Records from a data collection:
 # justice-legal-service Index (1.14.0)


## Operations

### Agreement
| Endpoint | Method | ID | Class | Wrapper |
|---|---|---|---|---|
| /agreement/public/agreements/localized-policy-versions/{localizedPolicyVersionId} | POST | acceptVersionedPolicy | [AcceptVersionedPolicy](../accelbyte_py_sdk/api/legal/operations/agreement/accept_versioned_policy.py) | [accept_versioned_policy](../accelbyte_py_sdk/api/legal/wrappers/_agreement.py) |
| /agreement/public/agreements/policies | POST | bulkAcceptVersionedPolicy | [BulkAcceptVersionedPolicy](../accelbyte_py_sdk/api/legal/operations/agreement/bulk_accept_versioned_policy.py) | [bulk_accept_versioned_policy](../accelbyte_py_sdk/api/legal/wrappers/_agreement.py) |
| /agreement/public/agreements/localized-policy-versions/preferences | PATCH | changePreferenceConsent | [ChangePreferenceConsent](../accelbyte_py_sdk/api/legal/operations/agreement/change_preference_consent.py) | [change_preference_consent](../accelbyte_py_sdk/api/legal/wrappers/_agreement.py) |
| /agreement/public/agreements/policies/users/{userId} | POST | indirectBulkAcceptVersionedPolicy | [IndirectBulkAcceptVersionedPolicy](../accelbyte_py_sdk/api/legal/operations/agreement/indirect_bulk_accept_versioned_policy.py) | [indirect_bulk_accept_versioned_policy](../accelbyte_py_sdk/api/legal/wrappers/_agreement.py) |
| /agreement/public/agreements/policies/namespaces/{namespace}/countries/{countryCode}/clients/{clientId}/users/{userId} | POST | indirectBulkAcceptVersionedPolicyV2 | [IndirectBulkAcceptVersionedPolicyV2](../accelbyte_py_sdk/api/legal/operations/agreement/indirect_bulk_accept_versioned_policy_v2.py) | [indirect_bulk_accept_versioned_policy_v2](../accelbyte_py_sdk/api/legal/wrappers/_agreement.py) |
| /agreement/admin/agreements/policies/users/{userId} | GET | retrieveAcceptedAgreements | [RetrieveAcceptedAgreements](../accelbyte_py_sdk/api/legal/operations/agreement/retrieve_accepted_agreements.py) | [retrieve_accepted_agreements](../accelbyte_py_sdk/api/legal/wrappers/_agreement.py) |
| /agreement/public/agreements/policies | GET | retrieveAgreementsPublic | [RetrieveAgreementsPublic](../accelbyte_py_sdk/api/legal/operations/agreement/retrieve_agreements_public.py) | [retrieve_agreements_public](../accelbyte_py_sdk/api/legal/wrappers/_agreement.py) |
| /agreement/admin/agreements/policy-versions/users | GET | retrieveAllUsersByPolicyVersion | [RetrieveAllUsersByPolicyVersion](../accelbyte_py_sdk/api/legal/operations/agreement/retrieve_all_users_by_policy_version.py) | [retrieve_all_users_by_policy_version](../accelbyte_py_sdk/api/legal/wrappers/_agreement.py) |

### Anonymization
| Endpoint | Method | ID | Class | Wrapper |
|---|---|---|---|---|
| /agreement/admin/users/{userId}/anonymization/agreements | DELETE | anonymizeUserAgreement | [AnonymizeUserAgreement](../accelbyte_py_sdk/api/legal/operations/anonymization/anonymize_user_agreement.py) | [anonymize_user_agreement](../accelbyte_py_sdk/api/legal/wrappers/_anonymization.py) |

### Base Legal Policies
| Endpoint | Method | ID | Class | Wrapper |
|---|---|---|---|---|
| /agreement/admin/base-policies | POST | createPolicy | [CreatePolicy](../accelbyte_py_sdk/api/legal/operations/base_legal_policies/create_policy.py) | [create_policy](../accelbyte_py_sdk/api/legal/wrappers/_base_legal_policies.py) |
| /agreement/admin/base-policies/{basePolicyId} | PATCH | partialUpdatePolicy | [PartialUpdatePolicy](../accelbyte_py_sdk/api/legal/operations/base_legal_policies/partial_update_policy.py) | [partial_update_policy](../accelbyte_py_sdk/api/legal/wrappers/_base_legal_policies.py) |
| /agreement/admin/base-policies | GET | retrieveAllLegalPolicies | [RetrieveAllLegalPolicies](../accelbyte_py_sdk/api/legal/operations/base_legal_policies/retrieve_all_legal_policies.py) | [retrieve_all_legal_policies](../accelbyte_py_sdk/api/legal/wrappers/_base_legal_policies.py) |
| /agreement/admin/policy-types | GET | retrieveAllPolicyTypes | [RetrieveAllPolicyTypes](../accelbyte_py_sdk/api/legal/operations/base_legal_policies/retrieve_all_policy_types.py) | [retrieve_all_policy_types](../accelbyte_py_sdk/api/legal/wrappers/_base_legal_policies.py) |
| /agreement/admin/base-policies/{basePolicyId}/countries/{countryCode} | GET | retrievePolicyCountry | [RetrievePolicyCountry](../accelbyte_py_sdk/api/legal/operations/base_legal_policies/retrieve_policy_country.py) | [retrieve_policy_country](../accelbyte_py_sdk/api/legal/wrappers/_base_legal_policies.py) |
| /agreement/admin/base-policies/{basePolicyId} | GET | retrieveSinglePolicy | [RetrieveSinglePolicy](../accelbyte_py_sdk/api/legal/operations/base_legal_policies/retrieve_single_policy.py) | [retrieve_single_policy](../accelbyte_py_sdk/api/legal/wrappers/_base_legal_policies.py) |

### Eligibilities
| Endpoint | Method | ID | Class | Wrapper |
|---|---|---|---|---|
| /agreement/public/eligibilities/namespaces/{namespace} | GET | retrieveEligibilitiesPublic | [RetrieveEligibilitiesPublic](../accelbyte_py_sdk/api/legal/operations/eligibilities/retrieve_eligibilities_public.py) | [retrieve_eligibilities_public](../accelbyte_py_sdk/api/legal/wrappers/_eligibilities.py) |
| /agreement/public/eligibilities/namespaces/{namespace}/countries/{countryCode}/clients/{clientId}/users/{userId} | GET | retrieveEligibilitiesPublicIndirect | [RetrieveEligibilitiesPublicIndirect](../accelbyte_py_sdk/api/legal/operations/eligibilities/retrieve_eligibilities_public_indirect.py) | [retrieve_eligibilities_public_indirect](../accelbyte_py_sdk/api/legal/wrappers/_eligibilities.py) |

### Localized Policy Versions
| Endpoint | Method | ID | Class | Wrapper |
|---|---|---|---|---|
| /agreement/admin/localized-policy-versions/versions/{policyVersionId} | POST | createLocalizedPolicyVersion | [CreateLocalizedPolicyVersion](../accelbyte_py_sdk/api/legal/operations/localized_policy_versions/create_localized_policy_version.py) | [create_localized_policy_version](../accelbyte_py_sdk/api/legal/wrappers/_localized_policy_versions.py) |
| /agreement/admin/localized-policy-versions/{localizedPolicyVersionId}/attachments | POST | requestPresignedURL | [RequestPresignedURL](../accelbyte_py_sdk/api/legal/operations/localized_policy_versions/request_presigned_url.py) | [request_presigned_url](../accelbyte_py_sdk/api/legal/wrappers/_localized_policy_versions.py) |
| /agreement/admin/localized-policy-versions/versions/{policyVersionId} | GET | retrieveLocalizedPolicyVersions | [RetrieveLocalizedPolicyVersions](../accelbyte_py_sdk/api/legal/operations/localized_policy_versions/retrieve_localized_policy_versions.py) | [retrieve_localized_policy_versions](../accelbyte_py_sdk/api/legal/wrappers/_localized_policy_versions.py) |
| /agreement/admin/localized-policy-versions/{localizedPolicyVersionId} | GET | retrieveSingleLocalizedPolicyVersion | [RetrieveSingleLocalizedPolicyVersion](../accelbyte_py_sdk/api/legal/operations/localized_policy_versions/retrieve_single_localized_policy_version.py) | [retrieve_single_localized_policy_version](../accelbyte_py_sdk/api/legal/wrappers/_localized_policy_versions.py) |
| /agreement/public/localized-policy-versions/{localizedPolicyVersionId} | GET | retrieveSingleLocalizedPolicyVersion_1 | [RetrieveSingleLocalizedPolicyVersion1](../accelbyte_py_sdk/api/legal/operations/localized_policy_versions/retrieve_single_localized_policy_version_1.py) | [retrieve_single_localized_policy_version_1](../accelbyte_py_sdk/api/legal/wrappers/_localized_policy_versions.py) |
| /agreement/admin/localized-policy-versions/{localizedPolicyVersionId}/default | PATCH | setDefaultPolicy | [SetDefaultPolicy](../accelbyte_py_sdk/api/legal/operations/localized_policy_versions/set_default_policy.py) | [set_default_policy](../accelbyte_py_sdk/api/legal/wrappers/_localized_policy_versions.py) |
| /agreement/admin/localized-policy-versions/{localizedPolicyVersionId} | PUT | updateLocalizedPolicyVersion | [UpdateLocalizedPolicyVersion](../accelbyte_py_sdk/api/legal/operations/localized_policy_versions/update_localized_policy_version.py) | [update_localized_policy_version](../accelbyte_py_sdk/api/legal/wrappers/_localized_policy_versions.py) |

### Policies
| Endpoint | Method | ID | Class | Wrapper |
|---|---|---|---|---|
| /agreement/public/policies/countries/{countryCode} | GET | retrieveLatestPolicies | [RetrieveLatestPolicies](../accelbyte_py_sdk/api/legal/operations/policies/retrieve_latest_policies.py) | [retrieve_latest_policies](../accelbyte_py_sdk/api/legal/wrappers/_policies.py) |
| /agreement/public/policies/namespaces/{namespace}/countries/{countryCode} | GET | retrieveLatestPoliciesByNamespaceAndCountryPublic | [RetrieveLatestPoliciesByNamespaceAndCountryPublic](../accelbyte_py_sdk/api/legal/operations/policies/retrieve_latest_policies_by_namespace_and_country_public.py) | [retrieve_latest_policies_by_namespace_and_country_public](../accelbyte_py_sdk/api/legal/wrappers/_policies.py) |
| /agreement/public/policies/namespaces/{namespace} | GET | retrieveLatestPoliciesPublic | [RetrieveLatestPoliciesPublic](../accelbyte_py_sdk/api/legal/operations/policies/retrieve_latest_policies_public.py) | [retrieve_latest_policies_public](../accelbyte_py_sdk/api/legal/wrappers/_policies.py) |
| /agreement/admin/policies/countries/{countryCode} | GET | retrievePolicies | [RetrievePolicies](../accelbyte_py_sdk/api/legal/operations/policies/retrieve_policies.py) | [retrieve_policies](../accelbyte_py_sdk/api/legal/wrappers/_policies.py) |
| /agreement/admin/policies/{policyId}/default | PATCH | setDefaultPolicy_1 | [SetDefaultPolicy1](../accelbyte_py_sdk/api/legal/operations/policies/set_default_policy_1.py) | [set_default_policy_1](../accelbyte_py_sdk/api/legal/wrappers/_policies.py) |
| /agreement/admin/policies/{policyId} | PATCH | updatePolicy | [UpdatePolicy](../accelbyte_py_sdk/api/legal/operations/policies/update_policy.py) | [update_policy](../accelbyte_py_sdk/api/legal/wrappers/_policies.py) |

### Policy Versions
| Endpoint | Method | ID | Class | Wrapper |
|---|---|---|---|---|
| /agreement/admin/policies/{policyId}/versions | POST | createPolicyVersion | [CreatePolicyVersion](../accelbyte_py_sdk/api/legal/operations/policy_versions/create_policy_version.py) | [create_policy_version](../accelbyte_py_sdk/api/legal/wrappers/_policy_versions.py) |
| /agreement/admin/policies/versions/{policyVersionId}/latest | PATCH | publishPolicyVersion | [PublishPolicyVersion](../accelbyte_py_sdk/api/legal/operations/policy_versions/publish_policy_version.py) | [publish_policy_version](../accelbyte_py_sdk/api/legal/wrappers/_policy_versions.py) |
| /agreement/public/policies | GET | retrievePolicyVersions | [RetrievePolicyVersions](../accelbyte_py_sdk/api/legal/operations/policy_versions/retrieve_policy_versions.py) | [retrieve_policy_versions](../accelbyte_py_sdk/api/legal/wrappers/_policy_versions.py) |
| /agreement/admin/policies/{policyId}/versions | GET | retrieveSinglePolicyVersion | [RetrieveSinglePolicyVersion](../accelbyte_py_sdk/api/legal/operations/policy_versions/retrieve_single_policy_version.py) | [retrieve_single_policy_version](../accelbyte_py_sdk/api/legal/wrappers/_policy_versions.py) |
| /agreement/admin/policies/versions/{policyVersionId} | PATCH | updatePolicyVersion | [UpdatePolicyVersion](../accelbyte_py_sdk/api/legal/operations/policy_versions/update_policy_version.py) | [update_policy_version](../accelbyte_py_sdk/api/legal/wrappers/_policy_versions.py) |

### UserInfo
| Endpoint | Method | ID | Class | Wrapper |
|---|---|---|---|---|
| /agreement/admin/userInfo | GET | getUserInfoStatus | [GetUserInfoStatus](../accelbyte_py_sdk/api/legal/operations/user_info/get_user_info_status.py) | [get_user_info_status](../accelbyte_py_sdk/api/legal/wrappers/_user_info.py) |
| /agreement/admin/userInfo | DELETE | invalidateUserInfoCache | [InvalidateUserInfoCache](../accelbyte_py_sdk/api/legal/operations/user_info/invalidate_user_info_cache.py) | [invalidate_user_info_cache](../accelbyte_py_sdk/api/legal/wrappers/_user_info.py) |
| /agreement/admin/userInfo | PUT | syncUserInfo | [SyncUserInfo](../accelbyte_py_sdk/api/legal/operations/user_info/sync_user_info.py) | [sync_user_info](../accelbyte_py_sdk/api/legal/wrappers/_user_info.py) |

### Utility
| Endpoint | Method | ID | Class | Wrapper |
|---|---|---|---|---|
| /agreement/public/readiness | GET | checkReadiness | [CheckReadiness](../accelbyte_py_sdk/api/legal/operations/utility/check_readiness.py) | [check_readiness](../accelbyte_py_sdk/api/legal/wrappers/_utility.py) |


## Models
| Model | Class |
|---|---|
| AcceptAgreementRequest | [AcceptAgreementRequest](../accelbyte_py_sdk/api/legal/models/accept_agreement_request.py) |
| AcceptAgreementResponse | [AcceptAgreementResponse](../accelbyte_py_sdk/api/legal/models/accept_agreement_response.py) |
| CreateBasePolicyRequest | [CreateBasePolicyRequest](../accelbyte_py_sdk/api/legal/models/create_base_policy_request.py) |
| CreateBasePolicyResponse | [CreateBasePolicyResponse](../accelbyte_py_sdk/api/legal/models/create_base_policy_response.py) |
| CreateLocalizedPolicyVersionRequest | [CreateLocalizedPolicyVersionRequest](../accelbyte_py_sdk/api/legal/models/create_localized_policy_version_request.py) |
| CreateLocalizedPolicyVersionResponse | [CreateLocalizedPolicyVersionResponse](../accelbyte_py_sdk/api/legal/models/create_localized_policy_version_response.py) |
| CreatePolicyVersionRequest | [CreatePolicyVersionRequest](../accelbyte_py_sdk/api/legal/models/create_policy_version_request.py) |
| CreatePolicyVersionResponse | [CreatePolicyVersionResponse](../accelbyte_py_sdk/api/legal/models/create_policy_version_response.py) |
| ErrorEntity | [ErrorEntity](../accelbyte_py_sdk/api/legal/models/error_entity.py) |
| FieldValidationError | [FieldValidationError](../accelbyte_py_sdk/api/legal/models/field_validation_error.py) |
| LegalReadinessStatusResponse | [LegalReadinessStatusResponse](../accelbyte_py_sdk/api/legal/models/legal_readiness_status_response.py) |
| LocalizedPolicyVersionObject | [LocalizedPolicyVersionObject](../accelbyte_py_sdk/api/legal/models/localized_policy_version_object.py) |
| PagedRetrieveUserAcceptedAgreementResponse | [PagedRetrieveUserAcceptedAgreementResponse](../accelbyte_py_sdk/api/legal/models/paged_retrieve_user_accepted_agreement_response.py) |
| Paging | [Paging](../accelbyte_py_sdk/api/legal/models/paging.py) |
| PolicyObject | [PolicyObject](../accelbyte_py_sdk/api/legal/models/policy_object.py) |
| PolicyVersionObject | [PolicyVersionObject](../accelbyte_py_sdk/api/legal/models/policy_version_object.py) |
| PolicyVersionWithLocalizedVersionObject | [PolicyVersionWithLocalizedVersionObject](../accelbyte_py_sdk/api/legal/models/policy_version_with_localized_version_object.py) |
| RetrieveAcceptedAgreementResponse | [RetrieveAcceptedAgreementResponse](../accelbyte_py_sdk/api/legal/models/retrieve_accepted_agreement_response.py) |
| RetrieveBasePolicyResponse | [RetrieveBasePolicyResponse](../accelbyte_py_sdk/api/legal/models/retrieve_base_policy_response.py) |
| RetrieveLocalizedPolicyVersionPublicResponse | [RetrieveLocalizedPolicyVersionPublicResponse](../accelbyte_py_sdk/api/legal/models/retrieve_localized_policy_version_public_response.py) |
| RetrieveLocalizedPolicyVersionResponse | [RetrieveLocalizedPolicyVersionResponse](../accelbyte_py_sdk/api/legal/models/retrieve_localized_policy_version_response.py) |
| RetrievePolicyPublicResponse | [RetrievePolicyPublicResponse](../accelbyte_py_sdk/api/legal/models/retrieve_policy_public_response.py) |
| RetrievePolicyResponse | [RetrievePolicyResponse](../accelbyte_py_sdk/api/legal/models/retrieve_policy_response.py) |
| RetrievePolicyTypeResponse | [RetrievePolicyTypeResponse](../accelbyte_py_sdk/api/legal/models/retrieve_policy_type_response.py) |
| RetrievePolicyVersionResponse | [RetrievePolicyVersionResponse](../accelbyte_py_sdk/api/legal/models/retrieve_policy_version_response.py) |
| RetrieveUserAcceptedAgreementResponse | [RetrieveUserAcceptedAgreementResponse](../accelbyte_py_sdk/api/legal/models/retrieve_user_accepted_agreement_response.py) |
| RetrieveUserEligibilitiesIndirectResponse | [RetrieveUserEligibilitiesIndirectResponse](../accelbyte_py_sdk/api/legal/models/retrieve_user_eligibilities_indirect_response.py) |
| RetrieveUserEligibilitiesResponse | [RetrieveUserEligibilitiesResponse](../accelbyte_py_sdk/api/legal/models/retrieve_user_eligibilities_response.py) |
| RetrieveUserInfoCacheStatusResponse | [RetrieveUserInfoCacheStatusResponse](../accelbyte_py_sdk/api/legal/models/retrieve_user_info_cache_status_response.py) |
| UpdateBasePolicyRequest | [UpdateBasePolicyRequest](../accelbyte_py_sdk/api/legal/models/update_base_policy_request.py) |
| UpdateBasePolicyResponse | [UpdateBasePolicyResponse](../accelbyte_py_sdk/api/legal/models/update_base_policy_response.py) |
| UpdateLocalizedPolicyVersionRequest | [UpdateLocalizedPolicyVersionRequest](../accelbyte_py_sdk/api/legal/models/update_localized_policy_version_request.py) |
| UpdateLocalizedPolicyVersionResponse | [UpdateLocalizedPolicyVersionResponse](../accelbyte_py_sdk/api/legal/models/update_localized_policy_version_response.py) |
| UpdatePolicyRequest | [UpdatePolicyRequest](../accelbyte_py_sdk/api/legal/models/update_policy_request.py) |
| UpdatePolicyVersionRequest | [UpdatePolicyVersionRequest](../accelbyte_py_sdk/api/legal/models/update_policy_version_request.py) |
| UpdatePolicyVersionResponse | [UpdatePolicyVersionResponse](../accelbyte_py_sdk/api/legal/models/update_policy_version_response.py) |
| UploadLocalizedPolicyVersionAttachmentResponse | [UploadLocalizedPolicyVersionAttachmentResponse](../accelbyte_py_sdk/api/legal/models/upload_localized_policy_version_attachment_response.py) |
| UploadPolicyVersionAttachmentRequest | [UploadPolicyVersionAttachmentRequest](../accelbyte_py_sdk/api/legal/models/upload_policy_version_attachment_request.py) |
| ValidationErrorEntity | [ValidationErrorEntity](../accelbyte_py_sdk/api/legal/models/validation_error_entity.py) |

Problem to work on |
Taking the lines above, repeat exactly those from the line that contains "DELETE | anonymizeUserAgreement" through the line that contains "GET | retrievePolicyCountry", and both of those lines as well. Include nothing else.

Solution |
| /agreement/admin/users/{userId}/anonymization/agreements | DELETE | anonymizeUserAgreement | [AnonymizeUserAgreement](../accelbyte_py_sdk/api/legal/operations/anonymization/anonymize_user_agreement.py) | [anonymize_user_agreement](../accelbyte_py_sdk/api/legal/wrappers/_anonymization.py) |

### Base Legal Policies
| Endpoint | Method | ID | Class | Wrapper |
|---|---|---|---|---|
| /agreement/admin/base-policies | POST | createPolicy | [CreatePolicy](../accelbyte_py_sdk/api/legal/operations/base_legal_policies/create_policy.py) | [create_policy](../accelbyte_py_sdk/api/legal/wrappers/_base_legal_policies.py) |
| /agreement/admin/base-policies/{basePolicyId} | PATCH | partialUpdatePolicy | [PartialUpdatePolicy](../accelbyte_py_sdk/api/legal/operations/base_legal_policies/partial_update_policy.py) | [partial_update_policy](../accelbyte_py_sdk/api/legal/wrappers/_base_legal_policies.py) |
| /agreement/admin/base-policies | GET | retrieveAllLegalPolicies | [RetrieveAllLegalPolicies](../accelbyte_py_sdk/api/legal/operations/base_legal_policies/retrieve_all_legal_policies.py) | [retrieve_all_legal_policies](../accelbyte_py_sdk/api/legal/wrappers/_base_legal_policies.py) |
| /agreement/admin/policy-types | GET | retrieveAllPolicyTypes | [RetrieveAllPolicyTypes](../accelbyte_py_sdk/api/legal/operations/base_legal_policies/retrieve_all_policy_types.py) | [retrieve_all_policy_types](../accelbyte_py_sdk/api/legal/wrappers/_base_legal_policies.py) |
| /agreement/admin/base-policies/{basePolicyId}/countries/{countryCode} | GET | retrievePolicyCountry | [RetrievePolicyCountry](../accelbyte_py_sdk/api/legal/operations/base_legal_policies/retrieve_policy_country.py) | [retrieve_policy_country](../accelbyte_py_sdk/api/legal/wrappers/_base_legal_policies.py) |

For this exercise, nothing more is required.